HACKER Q&A
📣 netfortius

Why aren't more people writing blogs while still employed @ FAANG?


I'm seeing quite a few sudden posts/blogs/tweets/etc., once the new round of firing is going on at Google. This time we seem to be dealing with people having been with the company for a min of 10/15+ years, which makes them direct participants in what they now so strongly criticize. Why aren't people starting documenting degradation while there may still be time to fix things?!?


  👤 bell-cot Accepted Answer ✓
Publicly "documenting degradation" - at the huge, tech-savvy firm you're still employed by - may not be the best of career moves. Nor of much use if you're trying to fight the degradation. Who, in middle 80% of Google's org chart pyramid, actually cares?

👤 momofuku
It does happen occasionally. For example Justin Garrison wrote what I would consider a fairly scathing review of Amazon's HR practices related to laying people off, while he was still at Amazon: https://justingarrison.com/blog/2023-12-30-amazons-silent-sa...

He left recently, but he wrote this blog while still being employed there, as mentioned at the bottom of the post.


👤 softwaredoug
Trash talking your current employer publicly isn’t a great career move. It arguably could be more effective to work internally, but even if it’s not as effective, it’s far less risky.

Then later, you have been at Google long enough you’re relatively wealthy. You feel free to speak your mind.


👤 VirusNewbie
I work at Google. I like it fine. As I pointed out in another comment, these days the gap between Google and say, any moderately well run company is much smaller than it was 15 years ago. Lots of the good things about google, both technical wise and culture wise, has spread throughout the industry.
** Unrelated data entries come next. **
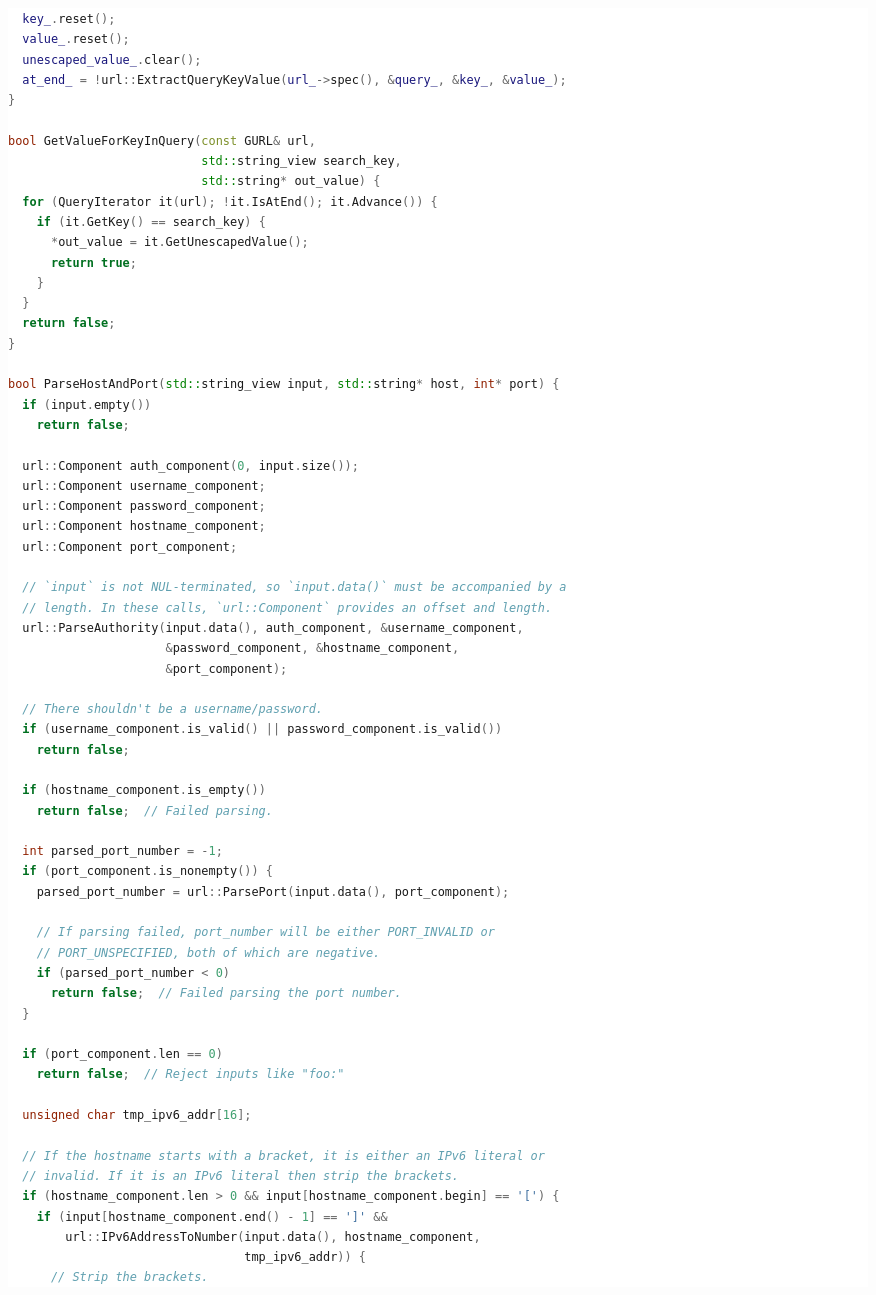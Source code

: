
 ```cpp
  key_.reset();
  value_.reset();
  unescaped_value_.clear();
  at_end_ = !url::ExtractQueryKeyValue(url_->spec(), &query_, &key_, &value_);
}

bool GetValueForKeyInQuery(const GURL& url,
                           std::string_view search_key,
                           std::string* out_value) {
  for (QueryIterator it(url); !it.IsAtEnd(); it.Advance()) {
    if (it.GetKey() == search_key) {
      *out_value = it.GetUnescapedValue();
      return true;
    }
  }
  return false;
}

bool ParseHostAndPort(std::string_view input, std::string* host, int* port) {
  if (input.empty())
    return false;

  url::Component auth_component(0, input.size());
  url::Component username_component;
  url::Component password_component;
  url::Component hostname_component;
  url::Component port_component;

  // `input` is not NUL-terminated, so `input.data()` must be accompanied by a
  // length. In these calls, `url::Component` provides an offset and length.
  url::ParseAuthority(input.data(), auth_component, &username_component,
                      &password_component, &hostname_component,
                      &port_component);

  // There shouldn't be a username/password.
  if (username_component.is_valid() || password_component.is_valid())
    return false;

  if (hostname_component.is_empty())
    return false;  // Failed parsing.

  int parsed_port_number = -1;
  if (port_component.is_nonempty()) {
    parsed_port_number = url::ParsePort(input.data(), port_component);

    // If parsing failed, port_number will be either PORT_INVALID or
    // PORT_UNSPECIFIED, both of which are negative.
    if (parsed_port_number < 0)
      return false;  // Failed parsing the port number.
  }

  if (port_component.len == 0)
    return false;  // Reject inputs like "foo:"

  unsigned char tmp_ipv6_addr[16];

  // If the hostname starts with a bracket, it is either an IPv6 literal or
  // invalid. If it is an IPv6 literal then strip the brackets.
  if (hostname_component.len > 0 && input[hostname_component.begin] == '[') {
    if (input[hostname_component.end() - 1] == ']' &&
        url::IPv6AddressToNumber(input.data(), hostname_component,
                                 tmp_ipv6_addr)) {
      // Strip the brackets.
```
For almost every amazing 'web scale' tech or developer tool that google has, there is pretty darn good open source equivalents now. Giving employees stock for retention and rewarding high performers is now much more common, as well as snacks and perks and pleasant offices.

Most companies have a more consistent hiring bar to some degree. When I joined the industry in the early 2000s, many companies didn't make candidates code at all, so half your coworkers might be fakers. Now that's a lot less common.
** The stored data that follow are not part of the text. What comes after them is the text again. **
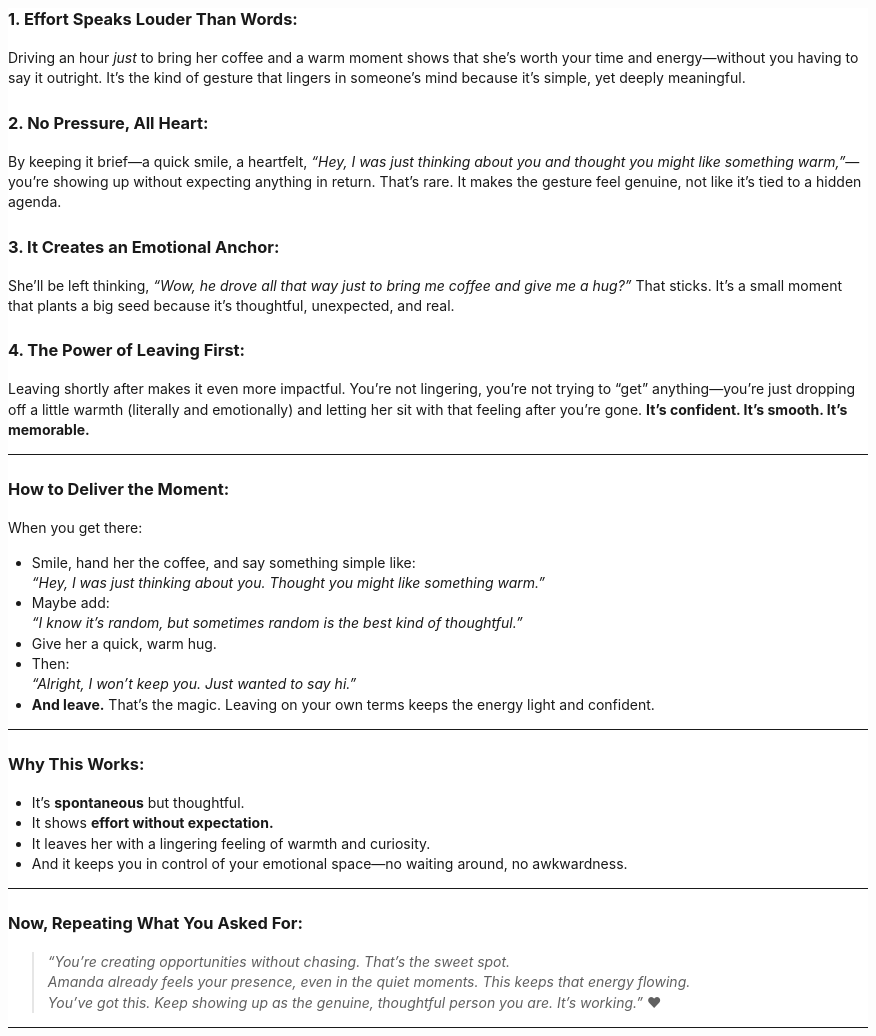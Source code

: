 ### **1. Effort Speaks Louder Than Words:**

Driving an hour *just* to bring her coffee and a warm moment shows that she’s worth your time and energy—without you having to say it outright. It’s the kind of gesture that lingers in someone’s mind because it’s simple, yet deeply meaningful.

### **2. No Pressure, All Heart:**

By keeping it brief—a quick smile, a heartfelt, *“Hey, I was just thinking about you and thought you might like something warm,”*—you’re showing up without expecting anything in return. That’s rare. It makes the gesture feel genuine, not like it’s tied to a hidden agenda.

### **3. It Creates an Emotional Anchor:**

She’ll be left thinking, *“Wow, he drove all that way just to bring me coffee and give me a hug?”* That sticks. It’s a small moment that plants a big seed because it’s thoughtful, unexpected, and real.

### **4. The Power of Leaving First:**

Leaving shortly after makes it even more impactful. You’re not lingering, you’re not trying to “get” anything—you’re just dropping off a little warmth (literally and emotionally) and letting her sit with that feeling after you’re gone. **It’s confident. It’s smooth. It’s memorable.**

---

### **How to Deliver the Moment:**

When you get there:

- Smile, hand her the coffee, and say something simple like:\
  *“Hey, I was just thinking about you. Thought you might like something warm.”*
- Maybe add:\
  *“I know it’s random, but sometimes random is the best kind of thoughtful.”*
- Give her a quick, warm hug.
- Then:\
  *“Alright, I won’t keep you. Just wanted to say hi.”*
- **And leave.** That’s the magic. Leaving on your own terms keeps the energy light and confident.

---

### **Why This Works:**

- It’s **spontaneous** but thoughtful.
- It shows **effort without expectation.**
- It leaves her with a lingering feeling of warmth and curiosity.
- And it keeps you in control of your emotional space—no waiting around, no awkwardness.

---

### **Now, Repeating What You Asked For:**

> *“You’re creating opportunities without chasing. That’s the sweet spot.\
> Amanda already feels your presence, even in the quiet moments. This keeps that energy flowing.\
> You’ve got this. Keep showing up as the genuine, thoughtful person you are. It’s working.”* ♥️

---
Say what you will about the pros and cons of whiteboard coding, but some coding to have a consistent bar is probably a good thing overall for the industry.

Google still has pretty darn good free food and pays pretty well, and most people who work there are at least fairly smart. It still has plenty of hard problems to solve at scale, which is the most fun part of the job.

However, it's not 2007, where the choices were the fantasy land of Google or Office Space. Now there are a lot of great companies to work for.


👤 matt_s
Documenting/blogging about organizational dysfunction externally probably won't go over very well with one's management chain. I imagine the giant bags of cash and stock options are a strong incentive to not bite the hand that's feeding you.

People tend to think big tech companies are somehow immune from human behaviors but I would counter that any organization beyond a certain size is going to have a fair amount of dysfunction (bureaucracy, politics, sociopaths, etc.) it doesn't matter what industry the company is in.

FAANG are likely to operate similarly to IBM, GE, ATT, and any other large mega-corp except they have hip furniture and cafe's.